Algorithms Replace Human Traders On Wall Street

Impact

As the systems that govern the stock market are replaced by faster analysis and trading, algorithms and artificial systems are the new ecosystem controlling our collective investments.

Perhaps, the 21st century will be defined in how we gave over, once and for all, the controlling interests of the United States to the synthetic systems we created. No human error, no greed, no psychopaths, no empathy, no brow sweating, no shouting, no fighting for dominance; only the math and the direction of information from emergence coming out of neatly arranged servers on Wall Street.

Take a look at CNBC on May 6, 2010, with a whole command post of "experts" talking over each other in an effort to show that they know what they are doing; that they know what is happening.

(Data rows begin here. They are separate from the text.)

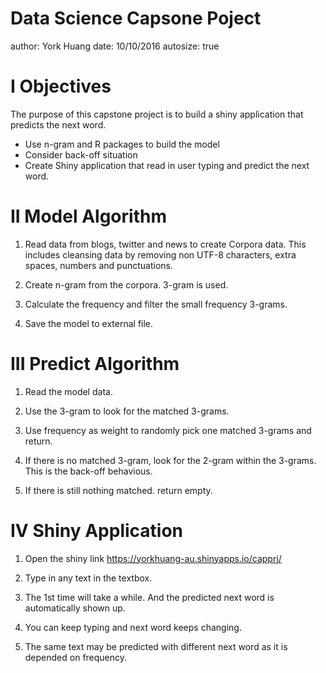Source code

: Data Science Capsone Poject
========================================================
author: York Huang
date: 10/10/2016
autosize: true

I Objectives
========================================================

The purpose of this capstone project is to build a shiny application that predicts the next word.

- Use n-gram and R packages to build the model
- Consider back-off situation
- Create Shiny application that read in user typing and predict the next word.

II Model Algorithm
========================================================

1. Read data from blogs, twitter and news to create Corpora data. This includes cleansing data by removing non UTF-8 characters,
   extra spaces, numbers and punctuations.

2. Create n-gram from the corpora. 3-gram is used.

3. Calculate the frequency and filter the small frequency 3-grams.

4. Save the model to external file.


III Predict Algorithm
========================================================

1. Read the model data.

2. Use the 3-gram to look for the matched 3-grams.

3. Use frequency as weight to randomly pick one matched 3-grams and return.

4. If there is no matched 3-gram, look for the 2-gram within the 3-grams. This is the back-off behavious.

5. If there is still nothing matched. return empty.

IV Shiny Application
========================================================

1. Open the shiny link https://yorkhuang-au.shinyapps.io/capprj/

2. Type in any text in the textbox.

3. The 1st time will take a while. And the predicted next word is automatically shown up.

4. You can keep typing and next word keeps changing.

5. The same text may be predicted with different next word as it is depended on frequency.

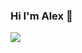 ### Hi I'm Alex 👋

<p align=”center”>
<a href=”https://www.linkedin.com/in/alex-morifusa/”>
<img src=”https://img.shields.io/badge/LinkedIn-blue?style=flat&logo=linkedin&labelColor=blue">
</a>
</p>
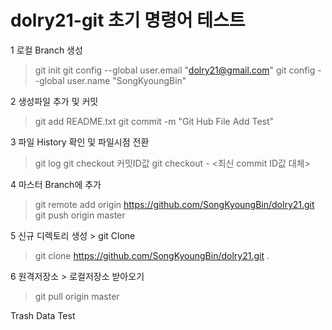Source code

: # dolry21-git 초기 명령어 테스트

1 로컬 Branch 생성
  > git init
  > git config --global user.email "dolry21@gmail.com"
  > git config --global user.name "SongKyoungBin"

2 생성파일 추가 및 커밋
  > git add README.txt
  > git commit -m "Git Hub File Add Test"

3 파일 History 확인 및 파일시점 전환
  > git log
  > git checkout 커밋ID값
  > git checkout - <최신 commit ID값 대체>

4 마스터 Branch에 추가
  > git remote add origin https://github.com/SongKyoungBin/dolry21.git
  > git push origin master

5  신규 디렉토리 생성 > git Clone 
  > git clone https://github.com/SongKyoungBin/dolry21.git .

6 원격저장소 > 로컬저장소 받아오기
  > git pull origin master

Trash Data Test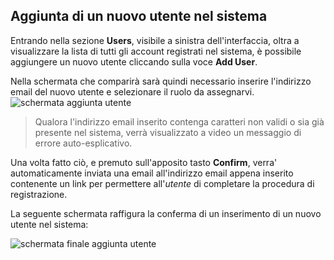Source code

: ## Aggiunta di un nuovo utente nel sistema
Entrando nella sezione **Users**, visibile a sinistra dell'interfaccia, oltra a visualizzare la lista di tutti gli account registrati nel sistema, è possibile aggiungere un nuovo utente cliccando sulla voce **Add User**. </br>

Nella schermata che comparirà sarà quindi necessario inserire l'indirizzo email del nuovo utente e selezionare il ruolo da assegnarvi.<br>
![schermata aggiunta utente](assets/web/adduser.png)</br>

>Qualora l'indirizzo email inserito contenga caratteri non validi o sia già presente nel sistema, verrà visualizzato a video un messaggio di errore auto-esplicativo.

Una volta fatto ciò, e premuto sull'apposito tasto **Confirm**, verra' automaticamente inviata una email all'indirizzo email appena inserito contenente un link per permettere all'*utente* di completare la procedura di registrazione.

La seguente schermata raffigura la conferma di un inserimento di un nuovo utente nel sistema:

![schermata finale aggiunta utente](assets/web/adduser2.png)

There's an image live from Athens showing nothing but people walking, there are tickers scrolling across the bottom and top of the screen, precious metals refresh on the right hand side every second, all while the Dow Jones plunges over 1,000 points by the end of an 8-minute video. In the background, there is the noise from the floor of Wall Street that sounds like the end of the world ("wow! Four-hundred and cruising!").

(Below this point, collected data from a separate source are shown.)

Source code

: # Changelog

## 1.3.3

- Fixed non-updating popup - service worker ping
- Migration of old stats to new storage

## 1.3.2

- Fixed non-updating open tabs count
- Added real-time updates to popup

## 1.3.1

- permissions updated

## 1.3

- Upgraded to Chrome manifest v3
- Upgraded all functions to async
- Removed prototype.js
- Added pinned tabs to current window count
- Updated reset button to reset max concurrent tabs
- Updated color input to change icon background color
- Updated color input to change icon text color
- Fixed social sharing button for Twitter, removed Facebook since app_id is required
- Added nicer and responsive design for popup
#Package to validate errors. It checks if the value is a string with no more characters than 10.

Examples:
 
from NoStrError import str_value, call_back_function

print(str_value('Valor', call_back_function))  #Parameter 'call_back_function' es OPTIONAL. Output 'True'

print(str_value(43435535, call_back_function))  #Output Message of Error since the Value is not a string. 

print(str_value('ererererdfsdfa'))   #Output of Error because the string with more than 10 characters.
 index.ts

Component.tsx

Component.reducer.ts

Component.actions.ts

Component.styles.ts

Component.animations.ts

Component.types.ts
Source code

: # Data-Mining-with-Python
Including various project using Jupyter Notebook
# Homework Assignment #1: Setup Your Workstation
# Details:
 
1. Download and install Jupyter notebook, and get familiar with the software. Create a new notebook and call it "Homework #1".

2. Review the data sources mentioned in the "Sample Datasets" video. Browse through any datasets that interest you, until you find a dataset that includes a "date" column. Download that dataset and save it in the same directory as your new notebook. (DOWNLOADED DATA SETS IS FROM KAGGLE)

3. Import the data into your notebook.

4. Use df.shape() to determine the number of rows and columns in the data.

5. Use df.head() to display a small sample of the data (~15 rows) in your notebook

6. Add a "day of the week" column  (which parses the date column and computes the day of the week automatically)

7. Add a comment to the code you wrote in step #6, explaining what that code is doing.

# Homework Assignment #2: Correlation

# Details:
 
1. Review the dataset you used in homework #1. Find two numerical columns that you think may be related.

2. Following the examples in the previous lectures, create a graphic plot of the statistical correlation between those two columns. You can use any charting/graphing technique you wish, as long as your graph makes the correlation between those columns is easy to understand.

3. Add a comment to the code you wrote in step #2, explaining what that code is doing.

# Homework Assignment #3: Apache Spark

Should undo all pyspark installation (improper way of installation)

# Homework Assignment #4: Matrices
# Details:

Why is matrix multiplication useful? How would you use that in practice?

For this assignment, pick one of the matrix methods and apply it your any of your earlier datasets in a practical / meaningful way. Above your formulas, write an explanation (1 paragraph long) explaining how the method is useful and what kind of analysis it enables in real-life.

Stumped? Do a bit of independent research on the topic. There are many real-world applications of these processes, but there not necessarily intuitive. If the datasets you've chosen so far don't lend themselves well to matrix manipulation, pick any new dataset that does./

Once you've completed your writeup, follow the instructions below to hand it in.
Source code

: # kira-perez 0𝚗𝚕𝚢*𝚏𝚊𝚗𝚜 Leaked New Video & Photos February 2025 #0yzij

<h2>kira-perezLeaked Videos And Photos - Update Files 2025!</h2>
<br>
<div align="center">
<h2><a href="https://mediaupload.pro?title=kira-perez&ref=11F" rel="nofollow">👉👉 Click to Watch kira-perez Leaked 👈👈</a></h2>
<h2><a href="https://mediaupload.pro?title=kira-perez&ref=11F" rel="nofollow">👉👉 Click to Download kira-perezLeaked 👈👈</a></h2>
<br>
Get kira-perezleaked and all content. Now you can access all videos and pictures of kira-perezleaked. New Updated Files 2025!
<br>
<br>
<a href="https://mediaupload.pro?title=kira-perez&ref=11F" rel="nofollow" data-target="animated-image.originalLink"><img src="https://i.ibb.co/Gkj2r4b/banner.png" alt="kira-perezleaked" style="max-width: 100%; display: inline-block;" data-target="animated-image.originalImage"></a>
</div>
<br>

It's a screen of total confusion; complete with that guy Jim Cramer saying things like, "hot money" and "this is kind of interesting now" to the left of "live from Athens." What CNBC showed was a marketplace no longer being dictated by human trading. All of the jargon and all of the confidence in the world was not going to hide the fact that on May 2010, CNBC and the rest of the nation had no idea what was happening. We live in a time where algorithms control all of the trading on the stock market to such an extent that humans really have no place in the room.

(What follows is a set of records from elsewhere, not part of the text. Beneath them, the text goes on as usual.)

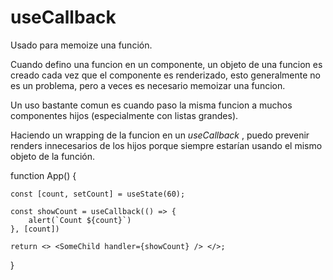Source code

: # useCallback

Usado para memoize una función.

Cuando defino una funcion en un componente, un objeto de una funcion es creado cada vez que el componente es renderizado, esto generalmente no es un problema, pero a veces es necesario memoizar una funcion.

Un uso bastante comun es cuando paso la misma funcion a muchos componentes hijos (especialmente con listas grandes).

Haciendo un wrapping de la funcion en un _useCallback_ , puedo prevenir renders innecesarios de los hijos porque siempre estarían usando el mismo objeto de la función.

function App() {

    const [count, setCount] = useState(60);

    const showCount = useCallback(() => {
        alert(`Count ${count}`)
    }, [count])

    return <> <SomeChild handler={showCount} /> </>;

}

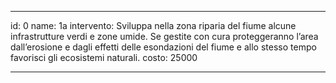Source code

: ---

id: 0
name: 1a
intervento: Sviluppa nella zona riparia del fiume alcune infrastrutture verdi e zone umide. Se gestite con cura proteggeranno l’area dall’erosione e dagli effetti delle esondazioni del fiume e allo stesso tempo favorisci gli ecosistemi naturali.
costo: 25000

---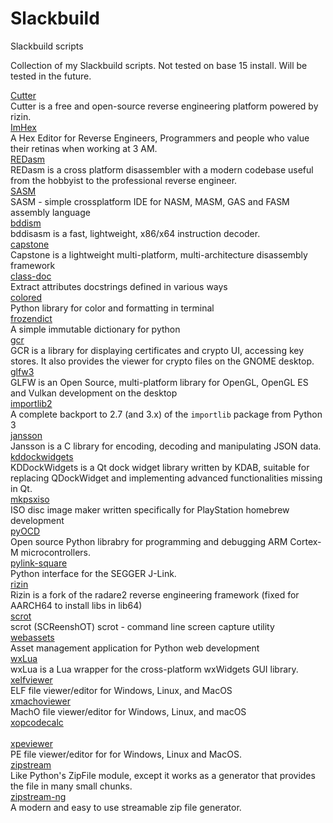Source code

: # Slackbuild
Slackbuild scripts

Collection of my Slackbuild scripts. Not tested on base 15 install.  Will be tested in the future.

[Cutter](https://github.com/kermitdafrog8/Slackbuild/tree/main/Cutter)<br>
Cutter is a free and open-source reverse engineering platform powered by
rizin.<br>
[ImHex](https://github.com/kermitdafrog8/Slackbuild/tree/main/ImHex)<br>
A Hex Editor for Reverse Engineers, Programmers and people who value their
retinas when working at 3 AM.<br>
[REDasm](https://github.com/kermitdafrog8/Slackbuild/tree/main/REDasm)<br>
REDasm is a cross platform disassembler with a modern codebase useful 
from the hobbyist to the professional reverse engineer.<br>
[SASM](https://github.com/kermitdafrog8/Slackbuild/tree/main/SASM)<br>
SASM - simple crossplatform IDE for NASM, MASM, GAS and FASM assembly
language<br>
[bddism](https://github.com/kermitdafrog8/Slackbuild/tree/main/bddism)<br>
bddisasm is a fast, lightweight, x86/x64 instruction decoder.<br>
[capstone](https://github.com/kermitdafrog8/Slackbuild/tree/main/capstone)<br>
Capstone is a lightweight multi-platform, multi-architecture disassembly
framework<br>
[class-doc](https://github.com/kermitdafrog8/Slackbuild/tree/main/class-doc)<br>
Extract attributes docstrings defined in various ways<br>
[colored](https://github.com/kermitdafrog8/Slackbuild/tree/main/colored)<br>
Python library for color and formatting in terminal<br>
[frozendict](https://github.com/kermitdafrog8/Slackbuild/tree/main/frozendict)<br>
A simple immutable dictionary for python<br>
[gcr](https://github.com/kermitdafrog8/Slackbuild/tree/main/gcr)<br>
GCR is a library for displaying certificates and crypto UI, accessing
key stores. It also provides the viewer for crypto files on the GNOME
desktop.<br>
[glfw3](https://github.com/kermitdafrog8/Slackbuild/tree/main/glfw3)<br>
GLFW is an Open Source, multi-platform library for OpenGL, OpenGL ES and Vulkan development on the desktop<br>
[importlib2](https://github.com/kermitdafrog8/Slackbuild/tree/main/importlib2)<br>
A complete backport to 2.7 (and 3.x) of the ``importlib`` package from Python 3<br>
[jansson](https://github.com/kermitdafrog8/Slackbuild/tree/main/jansson)<br>
Jansson is a C library for encoding, decoding and manipulating
JSON data.<br>
[kddockwidgets](https://github.com/kermitdafrog8/Slackbuild/tree/main/kddockwidgets)<br>
KDDockWidgets is a Qt dock widget library written by KDAB, suitable for replacing
QDockWidget and implementing advanced functionalities missing in Qt.<br>
[mkpsxiso](https://github.com/kermitdafrog8/Slackbuild/tree/main/mkpsxiso)<br>
ISO disc image maker written specifically for PlayStation homebrew
development<br>
[pyOCD](https://github.com/kermitdafrog8/Slackbuild/tree/main/pyOCD)<br>
Open source Python librabry for programming and debugging
ARM Cortex-M microcontrollers.<br>
[pylink-square](https://github.com/kermitdafrog8/Slackbuild/tree/main/pylink-square)<br>
Python interface for the SEGGER J-Link.<br>
[rizin](https://github.com/kermitdafrog8/Slackbuild/tree/main/rizin)<br>
Rizin is a fork of the radare2 reverse engineering framework (fixed for AARCH64 to install libs in lib64)<br>
[scrot](https://github.com/kermitdafrog8/Slackbuild/tree/main/scrot)<br>
scrot (SCReenshOT)
scrot - command line screen capture utility<br>
[webassets](https://github.com/kermitdafrog8/Slackbuild/tree/main/webassets)<br>
Asset management application for Python web development<br>
[wxLua](https://github.com/kermitdafrog8/Slackbuild/tree/main/wxLua)<br>
wxLua is a Lua wrapper for the cross-platform wxWidgets GUI library.<br>
[xelfviewer](https://github.com/kermitdafrog8/Slackbuild/tree/main/xelfviewer)<br>
ELF file viewer/editor for Windows, Linux, and MacOS<br>
[xmachoviewer](https://github.com/kermitdafrog8/Slackbuild/tree/main/xmachoviewer)<br>
MachO file viewer/editor for Windows, Linux, and macOS<br>
[xopcodecalc](https://github.com/kermitdafrog8/Slackbuild/tree/main/xopcodecalc)<br>
<br>
[xpeviewer](https://github.com/kermitdafrog8/Slackbuild/tree/main/xpeviewer)<br>
PE file viewer/editor for for Windows, Linux and MacOS.<br>
[zipstream](https://github.com/kermitdafrog8/Slackbuild/tree/main/zipstream)<br>
Like Python's ZipFile module, except it works as a generator that provides the
file in many small chunks. <br>
[zipstream-ng](https://github.com/kermitdafrog8/Slackbuild/tree/main/zipstream-ng)<br>
A modern and easy to use streamable zip file generator.<br>
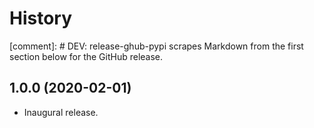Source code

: # History

[comment]: # DEV: release-ghub-pypi scrapes Markdown from the first section below for the GitHub release.

## 1.0.0 (2020-02-01)

* Inaugural release.

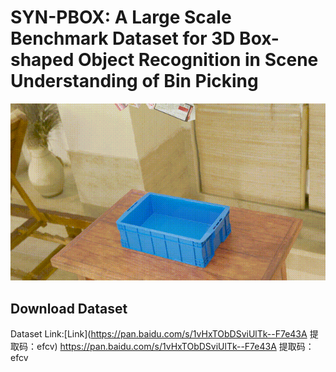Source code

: # SYN-PBOX: A Large Scale Benchmark Dataset for 3D Box-shaped Object Recognition in Scene Understanding of Bin Picking

![the emample of SYN-PBOX](https://github.com/ccteaher/projects-SYN-PBOX/blob/main/example/SYN-PBOX.gif)

## Download Dataset
Dataset Link:[Link](https://pan.baidu.com/s/1vHxTObDSviUlTk--F7e43A 提取码：efcv)
https://pan.baidu.com/s/1vHxTObDSviUlTk--F7e43A 
提取码：efcv
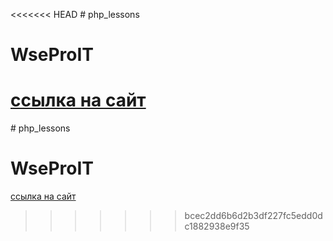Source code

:<<<<<<< HEAD
﻿# php_lessons
# WseProIT
[ссылка на сайт](https://durashca.github.io/)
=======
﻿# php_lessons
# WseProIT
[ссылка на сайт](https://durashca.github.io/)
>>>>>>> bcec2dd6b6d2b3df227fc5edd0dc1882938e9f35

And if we do want a place in the room we have to have a fundamental knowledge of how our programs are working for us, or rather, beside us because the algorithms are going to keep making the trades faster and the stock market, for humans, is going to become more and more of a spectator sport.

We live in a world of fast algorithms that works beyond the speed of thought for humans. As Kevin Slavin points out in his TED Talk, we are moving mountains, literally, just to lay the fiber optic cable for the algorithms to work in ways that we (humans) can't. We are in an age where we are working for the programming.

Following the dramatic 1,000 point drop in 20 minutes, circuit breakers were turned on that halted the trading and after everything took a breath, the market, collectively, rose back up to where it was before it began to drop.

And no one, to this day, is really sure what happened.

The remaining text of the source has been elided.